Un écart colossal. Le chiffre d’affaires généré en France par le trafic de stupéfiants est estimé entre 3 et 5 milliards d’euros par an. Mais sur ces sommes, seuls 17, 1 millions d’euros ont été récupérés par l’administration en 2022, et seulement 14,4 millions l’année précédente selon les chiffres récoltés auprès des autorités par la commission d’enquête du Sénat sur l’impact du narcotrafic en France et les mesures à prendre pour y remédier.
« Cette disproportion ne manque pas de nous interroger et pose un certain nombre de questions sur l’effectivité des dispositifs qui existent actuellement », relevait, ce jeudi 30 novembre le rapporteur LR Etienne Blanc face à Virginie Gentile, la directrice générale par intérim de l’Agence de gestion de recouvrement des avoirs saisis et confisqués (agrasc), qui était auditionnée par la Chambre haute.
Créée en 2010, cette administration qui emploie une centaine d’agents est chargée de gérer les biens – liquidités, objets, patrimoine immobilier – saisis par la justice dans le cadre des procédures pénales ouvertes contre la délinquance et le crime organisé. L’année dernière, l’ensemble des 30 000 affaires traités par l’agrasc- au-delà des dossiers de trafic de drogue – a permis de reverser plus de 90 millions d’euros dans les caisses de l’Etat. L’agence ne s’occupe pas seulement des avoirs confisqués, elle organise également la vente aux enchères des biens mal acquis.
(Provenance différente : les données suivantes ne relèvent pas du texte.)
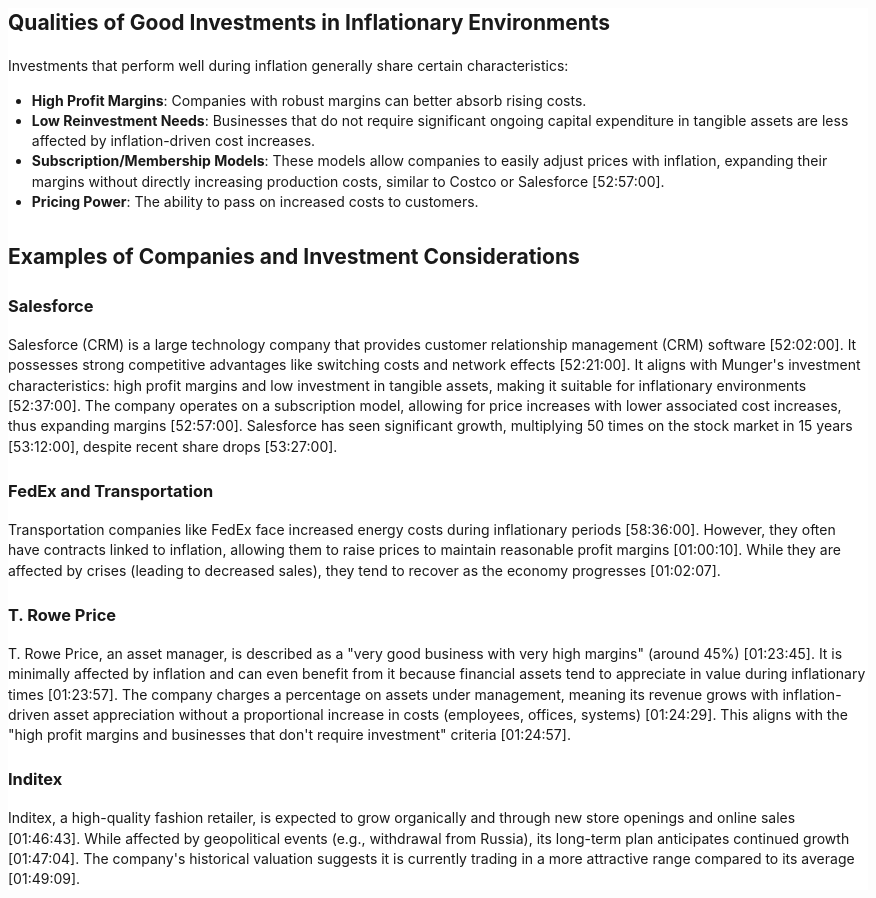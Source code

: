 ## Qualities of Good Investments in Inflationary Environments
Investments that perform well during inflation generally share certain characteristics:
*   **High Profit Margins**: Companies with robust margins can better absorb rising costs.
*   **Low Reinvestment Needs**: Businesses that do not require significant ongoing capital expenditure in tangible assets are less affected by inflation-driven cost increases.
*   **Subscription/Membership Models**: These models allow companies to easily adjust prices with inflation, expanding their margins without directly increasing production costs, similar to Costco or Salesforce <a class="yt-timestamp" data-t="52:57:00">[52:57:00]</a>.
*   **Pricing Power**: The ability to pass on increased costs to customers.

## Examples of Companies and Investment Considerations

### Salesforce
Salesforce (CRM) is a large technology company that provides customer relationship management (CRM) software <a class="yt-timestamp" data-t="52:02:00">[52:02:00]</a>. It possesses strong competitive advantages like switching costs and network effects <a class="yt-timestamp" data-t="52:21:00">[52:21:00]</a>. It aligns with Munger's investment characteristics: high profit margins and low investment in tangible assets, making it suitable for inflationary environments <a class="yt-timestamp" data-t="52:37:00">[52:37:00]</a>. The company operates on a subscription model, allowing for price increases with lower associated cost increases, thus expanding margins <a class="yt-timestamp" data-t="52:57:00">[52:57:00]</a>. Salesforce has seen significant growth, multiplying 50 times on the stock market in 15 years <a class="yt-timestamp" data-t="53:12:00">[53:12:00]</a>, despite recent share drops <a class="yt-timestamp" data-t="53:27:00">[53:27:00]</a>.

### FedEx and Transportation
Transportation companies like FedEx face increased energy costs during inflationary periods <a class="yt-timestamp" data-t="58:36:00">[58:36:00]</a>. However, they often have contracts linked to inflation, allowing them to raise prices to maintain reasonable profit margins <a class="yt-timestamp" data-t="01:00:10">[01:00:10]</a>. While they are affected by crises (leading to decreased sales), they tend to recover as the economy progresses <a class="yt-timestamp" data-t="01:02:07">[01:02:07]</a>.

### T. Rowe Price
T. Rowe Price, an asset manager, is described as a "very good business with very high margins" (around 45%) <a class="yt-timestamp" data-t="01:23:45">[01:23:45]</a>. It is minimally affected by inflation and can even benefit from it because financial assets tend to appreciate in value during inflationary times <a class="yt-timestamp" data-t="01:23:57">[01:23:57]</a>. The company charges a percentage on assets under management, meaning its revenue grows with inflation-driven asset appreciation without a proportional increase in costs (employees, offices, systems) <a class="yt-timestamp" data-t="01:24:29">[01:24:29]</a>. This aligns with the "high profit margins and businesses that don't require investment" criteria <a class="yt-timestamp" data-t="01:24:57">[01:24:57]</a>.

### Inditex
Inditex, a high-quality fashion retailer, is expected to grow organically and through new store openings and online sales <a class="yt-timestamp" data-t="01:46:43">[01:46:43]</a>. While affected by geopolitical events (e.g., withdrawal from Russia), its long-term plan anticipates continued growth <a class="yt-timestamp" data-t="01:47:04">[01:47:04]</a>. The company's historical valuation suggests it is currently trading in a more attractive range compared to its average <a class="yt-timestamp" data-t="01:49:09">[01:49:09]</a>.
« On a souvent affaire à des investissements : biens immobiliers, assurance-vie… Mais nous avons aussi des biens matériels qui améliorent le quotidien : consoles de jeux, robots de cuisine, vêtements de marque, chaussures de luxe… Le panel est très large », détaille Virginie Gentile. Valeur moyenne des biens saisis : 2 000 euros contre 6 000 il y a quelques années, ce qui tend à montrer que le maillage des enquêteurs est de plus en plus fin et ne concerne plus seulement les objets d’ultraluxe (voitures, bijoux…) mais aussi des valeurs de moindre importance. « Nous avons fait ce progrès-là en matière de confiscation. Nous avons voulu montrer que l’on ne peut plus gagner d’argent en commettant une infraction », se félicite la directrice de l’agrasc.
« Les dossiers d’atteinte aux personnes sont incontestablement prioritaires par rapport aux dossiers patrimoniaux »
Pourtant, ces chiffres, comme le soulignait le sénateur Etienne Blanc, ne représentent que la partie émergée d’un iceberg de blanchiment des flux d’espèces issues du narcotrafic, transformés en investissements et biens matériels. Car la France peine encore à conduire des enquêtes patrimoniales d’envergure, généralement par manque de temps et de personnels.
« Compte tenu des moyens qui sont les leurs, les enquêteurs se concentrent d’abord sur la démonstration de l’infraction. L’enquête patrimoniale, déterminante dans ce type de dossier, nécessite des investigations beaucoup plus poussées. Elle n’est pas encore entrée dans les mœurs », concède Virginie Gentile. « Dans les petits services, les services locaux qui travaillent sur des trafics de stupéfiants qui ne sont pas d’ampleur internationale, les enquêteurs ne sont pas forcément spécialisés. Ils vont faire une enquête pour établir l’infraction, matérialiser le trafic, mais il n’y aura pas forcément un volet patrimonial », abonde Sylvie Marchelli, sous-directrice opérationnelle de l’agrasc. Elle le reconnaît : « L’enquête patrimoniale manque encore aux procédures. »
Cet angle mort transparaît généralement dans les communiqués de presse que les forces de l’ordre ont pris l’habitude de diffuser sur les réseaux sociaux après les coups de filet d’envergure : l’accent est mis sur la quantité de drogue saisie, le nombre de personnes interpellées, plus rarement sur l’agent qui a été blanchi.
Autre facteur : l’engorgement des services de la justice, qui contraint les magistrats à prioriser. « Par manque de temps, ils vont privilégier les thématiques urgentes et importantes en termes de troubles à l’ordre public. Les dossiers d’atteinte aux personnes et de violences conjugales sont incontestablement prioritaires aujourd’hui par rapport aux dossiers patrimoniaux », relève encore Sylvie Marchelli.
Plus marginale : la saisie de cryptoactifs. Elle tend toutefois à augmenter. De 70 saisies en 2021, l’agrasc est passé à 330 saisies en 2022. Néanmoins, le recours aux actifs numériques n’est pas spécifique à l’univers du narcotrafic, et concerne davantage d’autres types d’infractions comme l’escroquerie.